Friday, 26 February 2010

Canadian Women act like men, get told off

The Canadian Women's Ice Hockey team at the Winter Olympics defeated local rivals the USA to win the gold medals for the event. According to Yahoo! News, what followed was a censure for their celebration - of swigging beer and smoking a cigar each.

Now, it is true that when male sports stars celebrate in "exuberant" fashion, there is a certain amount of wrist-slapping that follows, and the nation gets to "tut-tut" for a while. But seriously: the equivalent event in 2005 in cricket saw the male stars of the England team get plastered all night long, and turn up drunk to meet the Queen, and what most people really felt was "good on 'em, they deserve to have a good time!" A few years earlier, star of the show Mark Butcher admitted in the post-match interview to having a ciggie break during the only match England won against Australia that year (although he then said "probably shouldn't have said that!")

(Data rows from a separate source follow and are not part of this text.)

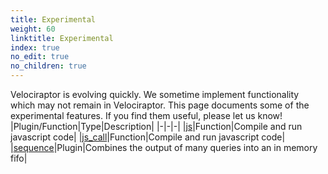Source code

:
 ```yaml
---
title: Experimental
weight: 60
linktitle: Experimental
index: true
no_edit: true
no_children: true
---
```


Velociraptor is evolving quickly. We sometime implement
functionality which may not remain in Velociraptor. This page
documents some of the experimental features. If you find them
useful, please let us know!
|Plugin/Function|<span class='vql_type'>Type</span>|Description|
|-|-|-|
|[js](js)|<span class='vql_type'>Function</span>|Compile and run javascript code|
|[js_call](js_call)|<span class='vql_type'>Function</span>|Compile and run javascript code|
|[sequence](sequence)|<span class='vql_type'>Plugin</span>|Combines the output of many queries into an in memory fifo|
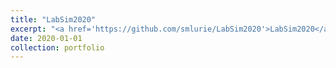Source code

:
 ```yaml
---
title: "LabSim2020"
excerpt: "<a href='https://github.com/smlurie/LabSim2020'>LabSim2020</a><br/>A cutting-edge third person 3D adventure game. Discover the secrets lying in wait within a human neuroscience lab."
date: 2020-01-01
collection: portfolio
---
```

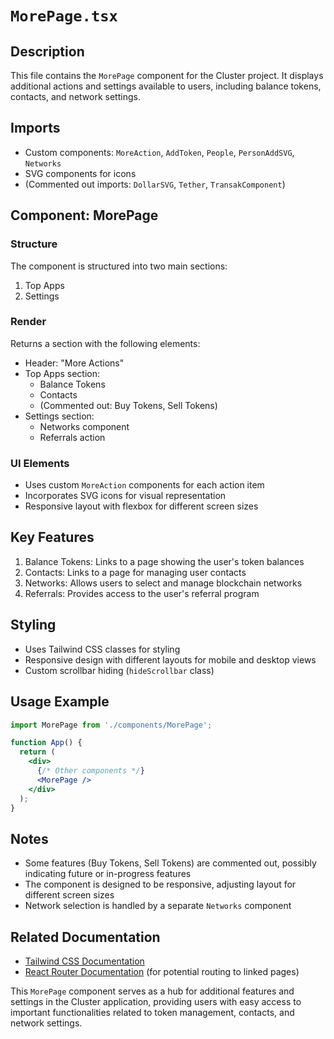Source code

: # `MorePage.tsx`

## Description
This file contains the `MorePage` component for the Cluster project. It displays additional actions and settings available to users, including balance tokens, contacts, and network settings.

## Imports
- Custom components: `MoreAction`, `AddToken`, `People`, `PersonAddSVG`, `Networks`
- SVG components for icons
- (Commented out imports: `DollarSVG`, `Tether`, `TransakComponent`)

## Component: MorePage

### Structure
The component is structured into two main sections:
1. Top Apps
2. Settings

### Render
Returns a section with the following elements:
- Header: "More Actions"
- Top Apps section:
  - Balance Tokens
  - Contacts
  - (Commented out: Buy Tokens, Sell Tokens)
- Settings section:
  - Networks component
  - Referrals action

### UI Elements
- Uses custom `MoreAction` components for each action item
- Incorporates SVG icons for visual representation
- Responsive layout with flexbox for different screen sizes

## Key Features
1. Balance Tokens: Links to a page showing the user's token balances
2. Contacts: Links to a page for managing user contacts
3. Networks: Allows users to select and manage blockchain networks
4. Referrals: Provides access to the user's referral program

## Styling
- Uses Tailwind CSS classes for styling
- Responsive design with different layouts for mobile and desktop views
- Custom scrollbar hiding (`hideScrollbar` class)

## Usage Example
```jsx
import MorePage from './components/MorePage';

function App() {
  return (
    <div>
      {/* Other components */}
      <MorePage />
    </div>
  );
}
```

## Notes
- Some features (Buy Tokens, Sell Tokens) are commented out, possibly indicating future or in-progress features
- The component is designed to be responsive, adjusting layout for different screen sizes
- Network selection is handled by a separate `Networks` component

## Related Documentation
- [Tailwind CSS Documentation](https://tailwindcss.com/docs)
- [React Router Documentation](https://reactrouter.com/en/main) (for potential routing to linked pages)

This `MorePage` component serves as a hub for additional features and settings in the Cluster application, providing users with easy access to important functionalities related to token management, contacts, and network settings.
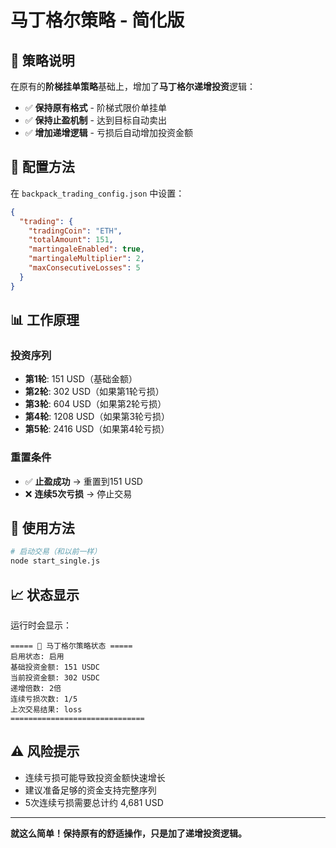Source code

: # 马丁格尔策略 - 简化版

## 🎯 策略说明

在原有的**阶梯挂单策略**基础上，增加了**马丁格尔递增投资**逻辑：

- ✅ **保持原有格式** - 阶梯式限价单挂单
- ✅ **保持止盈机制** - 达到目标自动卖出
- ✅ **增加递增逻辑** - 亏损后自动增加投资金额

## 🔧 配置方法

在 `backpack_trading_config.json` 中设置：

```json
{
  "trading": {
    "tradingCoin": "ETH",
    "totalAmount": 151,
    "martingaleEnabled": true,
    "martingaleMultiplier": 2,
    "maxConsecutiveLosses": 5
  }
}
```

## 📊 工作原理

### 投资序列
- **第1轮**: 151 USD（基础金额）
- **第2轮**: 302 USD（如果第1轮亏损）
- **第3轮**: 604 USD（如果第2轮亏损）
- **第4轮**: 1208 USD（如果第3轮亏损）
- **第5轮**: 2416 USD（如果第4轮亏损）

### 重置条件
- ✅ **止盈成功** → 重置到151 USD
- ❌ **连续5次亏损** → 停止交易

## 🚀 使用方法

```bash
# 启动交易（和以前一样）
node start_single.js
```

## 📈 状态显示

运行时会显示：
```
===== 🎲 马丁格尔策略状态 =====
启用状态: 启用
基础投资金额: 151 USDC
当前投资金额: 302 USDC
递增倍数: 2倍
连续亏损次数: 1/5
上次交易结果: loss
==============================
```

## ⚠️ 风险提示

- 连续亏损可能导致投资金额快速增长
- 建议准备足够的资金支持完整序列
- 5次连续亏损需要总计约 4,681 USD

---

**就这么简单！保持原有的舒适操作，只是加了递增投资逻辑。**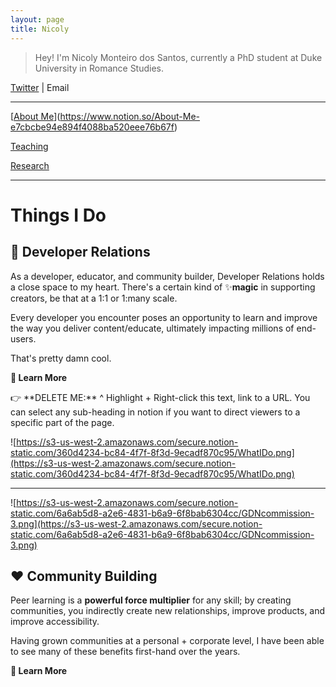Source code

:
 ```yaml
---
layout: page
title: Nicoly
---
```

> Hey! I'm Nicoly Monteiro dos Santos, currently a PhD student at Duke University in Romance Studies.
> 

[Twitter](https://twitter.com/nicoly_mds) | Email

---

[[About Me](https://www.notion.so/About-Me-9e6154c66df54c37b1eea073e90abc3b)](https://www.notion.so/About-Me-e7cbcbe94e894f4088ba520eee76b67f)

[Teaching](https://www.notion.so/09333bcb9418409994f5eb41ee82b99c)

[Research](https://www.notion.so/Research-955b9a55464a4fe8a3200fa276899414)

---

# Things I Do

## 🥑 Developer Relations

As a developer, educator, and community builder, Developer Relations holds a close space to my heart. There's a certain kind of ✨**magic** in supporting creators, be that at a 1:1 or 1:many scale. 

Every developer you encounter poses an opportunity to learn and improve the way you deliver content/educate, ultimately impacting millions of end-users. 

That's pretty damn cool. 

**📕 Learn More**

<aside>
👉 **DELETE ME:** ^ Highlight + Right-click this text, link to a URL. You can select any sub-heading in notion if you want to direct viewers to a specific part of the page.

</aside>

![https://s3-us-west-2.amazonaws.com/secure.notion-static.com/360d4234-bc84-4f7f-8f3d-9ecadf870c95/WhatIDo.png](https://s3-us-west-2.amazonaws.com/secure.notion-static.com/360d4234-bc84-4f7f-8f3d-9ecadf870c95/WhatIDo.png)

---

![https://s3-us-west-2.amazonaws.com/secure.notion-static.com/6a6ab5d8-a2e6-4831-b6a9-6f8bab6304cc/GDNcommission-3.png](https://s3-us-west-2.amazonaws.com/secure.notion-static.com/6a6ab5d8-a2e6-4831-b6a9-6f8bab6304cc/GDNcommission-3.png)

## ❤️ Community Building

Peer learning is a **powerful force multiplier** for any skill; by creating communities, you indirectly create new relationships, improve products, and improve accessibility. 

Having grown communities at a personal + corporate level, I have been able to see many of these benefits first-hand over the years.

**📕 Learn More**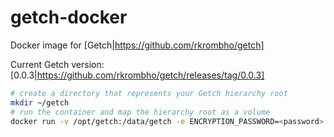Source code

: getch-docker
============

Docker image for [Getch|https://github.com/rkrombho/getch]

Current Getch version: [0.0.3|https://github.com/rkrombho/getch/releases/tag/0.0.3]


```bash
# create a directory that represents your Getch hierarchy root
mkdir ~/getch
# run the container and map the hierarchy root as a volume
docker run -v /opt/getch:/data/getch -e ENCRYPTION_PASSWORD=<password> rkrombho/getch
```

So 70 minutes of goofing about with booze and cigars seems small beer by comparison (colloquialism chosen deliberately!) Indeed, the spokesman for the Canadian Olympic Committee said it was not an uncommon form of celebration.

It's hard to know whether or not the issue here is the IOC being over-officious about the whole thing, trying against all reason to maintain an ultra-squeaky-clean veneer to the games' image, or whether it really is an over-reaction because instead of men behaving like this, it's a women's team doing it instead. Perhaps the most telling point is that the incident mentioned in the Yahoo! News article of Jon Montgomery swigging a large pitcher of beer, it's hard to find an article anywhere criticising him for his behaviour. The reaction searching Google News is much more circumspect to the women's celebration (a choice one came from a US domain name containing the word "republican", you can imagine what that was like!)

One cannot help but feel that it is the fact that this is "unladylike" behaviour that factors into these criticisms (and playing ice hockey in the first place ISN'T unladylike!?) and not a genuine "horror" that successful sports stars act like everyone else when they celebrate a victory. (I have a vision now of sports stars putting on bibs that read "Enjoy Alcohol Responsibly" before celebrating...)

One other thing: I found an article from The Ottawa Citizen claiming that Canadian women outscore the men in medals because they have equal funding for their sports. I can't speak to how true that is, but the article's interview comments are interesting. I also don't buy the story that if there were equal numbers of men and women the medal-count would necessarily even out because "due to sheer numbers, it is far tougher to rise to the top as a male than it is as a female". Seems to me it may be the case in an individual nation, but once you're at the top, to win international competitions you still have to be able to beat the best of the best from every other nation as well.